Había sido un hermoso trayecto por la carretera, pero David Ortega apenas se fijó en eso, sumergido como estaba en sus preocupaciones. Por el momento sólo podía pensar en dos cosas: necesitaba dinero, mucho dinero, y su tía-abuela Florencia era la única que podía ayudarlo. Su tacaña tía-abuela Florencia. Aquello no iba a ser fácil.
La ciudad apareció ante él al final de una curva flanqueada de árboles: Gregorio Avero, una pequeña joya urbana en medio del campo. O más bien en medio de la nada, pensó David, hastiado ya de tanto verdor. En fin, por lo menos había cables eléctricos a la vista.
Disminuyó la velocidad al entrar en la ciudad, tratando de recordar por dónde quedaba la casa de su tía Flo. Hacía más de diez años que no la visitaba. En ese entonces no le había pedido dinero, pero igual estaba bastante seguro de que no le había caído bien a la anciana, quien parecía sospechar de cualquier halago. Ojalá hubiera mejorado en ese sentido, porque esta vez David no podía darse el lujo de volver a la capital con las manos vacías.
Por fin divisó la casa, o mejor dicho, la mansión de la tía Flo. Era una construcción de tres pisos, pintada de lila... y había como una docena de personas entrando y saliendo de ella.
David frunció el ceño mientras estacionaba su auto. ¿Qué rayos estaba pasando ahí?

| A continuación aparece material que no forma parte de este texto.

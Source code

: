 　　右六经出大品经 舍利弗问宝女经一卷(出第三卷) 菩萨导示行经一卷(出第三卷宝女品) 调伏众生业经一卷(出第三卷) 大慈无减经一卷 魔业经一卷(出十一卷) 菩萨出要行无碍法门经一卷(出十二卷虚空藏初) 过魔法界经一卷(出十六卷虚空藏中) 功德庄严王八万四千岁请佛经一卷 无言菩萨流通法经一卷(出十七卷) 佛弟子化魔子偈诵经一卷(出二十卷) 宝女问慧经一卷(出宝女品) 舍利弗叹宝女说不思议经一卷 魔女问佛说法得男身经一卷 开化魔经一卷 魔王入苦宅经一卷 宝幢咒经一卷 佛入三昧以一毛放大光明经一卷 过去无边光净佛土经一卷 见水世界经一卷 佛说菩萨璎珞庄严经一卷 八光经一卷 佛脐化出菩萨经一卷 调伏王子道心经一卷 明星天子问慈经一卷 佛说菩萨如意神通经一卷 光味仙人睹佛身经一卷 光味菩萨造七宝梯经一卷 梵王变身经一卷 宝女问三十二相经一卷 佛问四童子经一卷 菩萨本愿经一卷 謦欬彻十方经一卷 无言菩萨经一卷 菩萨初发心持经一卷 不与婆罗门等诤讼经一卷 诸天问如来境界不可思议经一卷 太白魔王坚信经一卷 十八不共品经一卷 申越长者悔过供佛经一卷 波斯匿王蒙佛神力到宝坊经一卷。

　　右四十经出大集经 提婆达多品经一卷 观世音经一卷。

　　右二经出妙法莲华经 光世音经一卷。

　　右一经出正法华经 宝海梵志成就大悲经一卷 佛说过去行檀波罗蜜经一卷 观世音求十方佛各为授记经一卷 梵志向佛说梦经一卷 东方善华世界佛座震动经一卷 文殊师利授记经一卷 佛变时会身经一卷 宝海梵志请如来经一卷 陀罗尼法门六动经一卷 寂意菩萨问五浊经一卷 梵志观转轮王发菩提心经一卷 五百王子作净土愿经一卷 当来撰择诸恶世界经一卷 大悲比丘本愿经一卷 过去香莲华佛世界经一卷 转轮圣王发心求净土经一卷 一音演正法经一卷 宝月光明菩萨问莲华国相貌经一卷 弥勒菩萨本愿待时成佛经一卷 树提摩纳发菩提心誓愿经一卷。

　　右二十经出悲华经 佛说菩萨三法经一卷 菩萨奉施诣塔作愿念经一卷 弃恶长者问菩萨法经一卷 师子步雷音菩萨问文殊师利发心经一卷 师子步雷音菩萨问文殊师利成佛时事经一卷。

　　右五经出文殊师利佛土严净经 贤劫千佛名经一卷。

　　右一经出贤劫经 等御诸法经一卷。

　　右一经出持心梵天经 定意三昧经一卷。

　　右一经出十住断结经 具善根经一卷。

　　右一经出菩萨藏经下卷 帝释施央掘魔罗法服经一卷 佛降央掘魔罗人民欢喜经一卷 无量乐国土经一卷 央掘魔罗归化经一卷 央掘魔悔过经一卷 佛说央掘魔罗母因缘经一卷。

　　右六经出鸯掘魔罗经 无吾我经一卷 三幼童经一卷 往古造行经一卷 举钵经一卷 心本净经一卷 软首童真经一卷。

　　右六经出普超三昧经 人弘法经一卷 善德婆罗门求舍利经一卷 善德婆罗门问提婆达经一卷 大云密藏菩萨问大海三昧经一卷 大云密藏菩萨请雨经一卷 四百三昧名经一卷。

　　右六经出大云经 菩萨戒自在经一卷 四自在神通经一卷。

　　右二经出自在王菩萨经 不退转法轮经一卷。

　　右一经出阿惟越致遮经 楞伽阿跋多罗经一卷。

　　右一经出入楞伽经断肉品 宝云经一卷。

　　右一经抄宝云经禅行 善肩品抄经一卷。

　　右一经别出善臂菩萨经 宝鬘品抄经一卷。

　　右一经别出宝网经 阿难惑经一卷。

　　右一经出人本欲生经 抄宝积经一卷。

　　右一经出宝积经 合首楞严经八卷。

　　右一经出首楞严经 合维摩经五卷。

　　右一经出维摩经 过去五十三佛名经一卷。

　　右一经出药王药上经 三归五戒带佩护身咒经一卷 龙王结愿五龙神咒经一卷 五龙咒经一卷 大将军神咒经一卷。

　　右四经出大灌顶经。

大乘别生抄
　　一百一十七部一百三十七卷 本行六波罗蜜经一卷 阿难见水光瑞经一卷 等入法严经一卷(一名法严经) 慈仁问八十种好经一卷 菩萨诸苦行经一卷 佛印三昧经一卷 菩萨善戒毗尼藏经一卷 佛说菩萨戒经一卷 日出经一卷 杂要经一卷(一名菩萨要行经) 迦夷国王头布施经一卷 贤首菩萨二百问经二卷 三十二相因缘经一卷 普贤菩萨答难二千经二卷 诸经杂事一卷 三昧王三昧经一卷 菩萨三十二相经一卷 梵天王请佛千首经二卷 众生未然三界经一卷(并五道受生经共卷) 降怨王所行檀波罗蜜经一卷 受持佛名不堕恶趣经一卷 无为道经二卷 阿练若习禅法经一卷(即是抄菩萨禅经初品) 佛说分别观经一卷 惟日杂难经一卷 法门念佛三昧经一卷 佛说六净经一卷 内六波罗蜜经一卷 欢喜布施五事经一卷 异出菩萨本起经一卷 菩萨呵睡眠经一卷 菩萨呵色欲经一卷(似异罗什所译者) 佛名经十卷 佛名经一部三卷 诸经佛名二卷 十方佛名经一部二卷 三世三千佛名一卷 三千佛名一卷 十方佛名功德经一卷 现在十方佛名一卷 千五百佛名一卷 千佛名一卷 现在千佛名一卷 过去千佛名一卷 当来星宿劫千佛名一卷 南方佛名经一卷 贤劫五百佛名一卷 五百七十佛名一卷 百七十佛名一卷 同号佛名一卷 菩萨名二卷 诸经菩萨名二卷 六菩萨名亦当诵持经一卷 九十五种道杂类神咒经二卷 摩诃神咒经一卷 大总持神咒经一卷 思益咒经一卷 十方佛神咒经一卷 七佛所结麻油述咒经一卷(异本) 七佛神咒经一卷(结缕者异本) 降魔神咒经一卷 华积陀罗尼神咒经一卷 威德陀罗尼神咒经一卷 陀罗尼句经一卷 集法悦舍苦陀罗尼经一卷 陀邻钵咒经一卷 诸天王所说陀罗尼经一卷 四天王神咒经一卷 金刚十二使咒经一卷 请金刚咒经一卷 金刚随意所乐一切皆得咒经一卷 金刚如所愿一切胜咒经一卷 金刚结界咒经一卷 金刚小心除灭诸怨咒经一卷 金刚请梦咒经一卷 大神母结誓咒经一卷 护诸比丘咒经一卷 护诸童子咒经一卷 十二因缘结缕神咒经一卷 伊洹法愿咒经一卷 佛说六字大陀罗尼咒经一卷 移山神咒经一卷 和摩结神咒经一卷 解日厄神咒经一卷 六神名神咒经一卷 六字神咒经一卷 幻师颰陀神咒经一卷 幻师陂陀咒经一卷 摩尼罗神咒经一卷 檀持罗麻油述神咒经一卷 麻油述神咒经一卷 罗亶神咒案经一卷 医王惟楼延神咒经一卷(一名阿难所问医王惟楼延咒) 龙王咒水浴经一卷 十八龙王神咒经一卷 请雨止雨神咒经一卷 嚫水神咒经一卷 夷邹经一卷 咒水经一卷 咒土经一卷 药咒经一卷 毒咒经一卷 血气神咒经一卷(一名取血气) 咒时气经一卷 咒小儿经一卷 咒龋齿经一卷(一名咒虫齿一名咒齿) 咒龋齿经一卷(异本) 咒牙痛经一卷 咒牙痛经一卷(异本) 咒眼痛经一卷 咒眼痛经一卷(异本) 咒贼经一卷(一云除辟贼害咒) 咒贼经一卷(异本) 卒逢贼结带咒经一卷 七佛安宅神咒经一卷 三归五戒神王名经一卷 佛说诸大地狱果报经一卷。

Entonces vio una mujer joven, vestida de negro y sosteniendo un pañuelo que usaba para secarse las lágrimas. El hombre sintió un nudo en el estómago.
—Ay, no —murmuró, y luego maldijo para sí. Justo ahora tenía que morirse la vieja? ¿No podía haber esperado un día más?
Quizás no estuviera todo perdido. David bajó de su auto y se dirigió a la casa, ajustando su corbata para dar la mejor impresión posible.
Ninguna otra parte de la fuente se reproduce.